- [Required action]: A faithful copy of every record is needed here. Images must not appear in it.

- [Data for this exercise]:
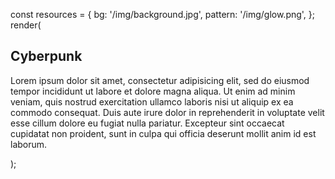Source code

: const resources = {
    bg: '/img/background.jpg',
    pattern: '/img/glow.png',
};
render(
    <Arwes show={true} animate={true} resources={resources}>
        <h2>Cyberpunk</h2>
        <p>
        Lorem ipsum dolor sit amet, consectetur adipisicing elit, sed do eiusmod
        tempor incididunt ut labore et dolore magna aliqua. Ut enim ad minim veniam,
        quis nostrud exercitation ullamco laboris nisi ut aliquip ex ea commodo
        consequat. Duis aute irure dolor in reprehenderit in voluptate velit esse
        cillum dolore eu fugiat nulla pariatur. Excepteur sint occaecat cupidatat
        non proident, sunt in culpa qui officia deserunt mollit anim id est laborum.
        </p>
    </Arwes>
);

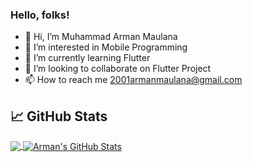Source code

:### Hello, folks!
- 👋 Hi, I’m Muhammad Arman Maulana
- 👀 I’m interested in Mobile Programming
- 🌱 I’m currently learning Flutter
- 💞️ I’m looking to collaborate on Flutter Project
- 📫 How to reach me 2001armanmaulana@gmail.com

## &#x1f4c8; GitHub Stats
<a href="https://github.com/2001arman">
  <img align="center" src="https://github-readme-stats.vercel.app/api/top-langs/?username=2001arman&hide=java,html&title_color=ffffff&text_color=c9cacc&icon_color=2bbc8a&bg_color=1d1f21" />
</a>
<a href="https://github.com/2001arman">
  <img align="center" src="https://github-readme-stats.vercel.app/api?username=2001arman&show_icons=true&line_height=27&count_private=true&title_color=ffffff&text_color=c9cacc&icon_color=2bbc8a&bg_color=1d1f21" alt="Arman's GitHub Stats" />
</a>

- [Answer to this exercise]:
Source code

: const resources = {
    bg: '/img/background.jpg',
    pattern: '/img/glow.png',
};
render(
    <Arwes show={true} animate={true} resources={resources}>
        <h2>Cyberpunk</h2>
        <p>
        Lorem ipsum dolor sit amet, consectetur adipisicing elit, sed do eiusmod
        tempor incididunt ut labore et dolore magna aliqua. Ut enim ad minim veniam,
        quis nostrud exercitation ullamco laboris nisi ut aliquip ex ea commodo
        consequat. Duis aute irure dolor in reprehenderit in voluptate velit esse
        cillum dolore eu fugiat nulla pariatur. Excepteur sint occaecat cupidatat
        non proident, sunt in culpa qui officia deserunt mollit anim id est laborum.
        </p>
    </Arwes>
);

Source code

:### Hello, folks!
- 👋 Hi, I’m Muhammad Arman Maulana
- 👀 I’m interested in Mobile Programming
- 🌱 I’m currently learning Flutter
- 💞️ I’m looking to collaborate on Flutter Project
- 📫 How to reach me 2001armanmaulana@gmail.com

## &#x1f4c8; GitHub Stats
<a href="https://github.com/2001arman">
  <img align="center" src="https://github-readme-stats.vercel.app/api/top-langs/?username=2001arman&hide=java,html&title_color=ffffff&text_color=c9cacc&icon_color=2bbc8a&bg_color=1d1f21" />
</a>
<a href="https://github.com/2001arman">
  <img align="center" src="https://github-readme-stats.vercel.app/api?username=2001arman&show_icons=true&line_height=27&count_private=true&title_color=ffffff&text_color=c9cacc&icon_color=2bbc8a&bg_color=1d1f21" alt="Arman's GitHub Stats" />
</a>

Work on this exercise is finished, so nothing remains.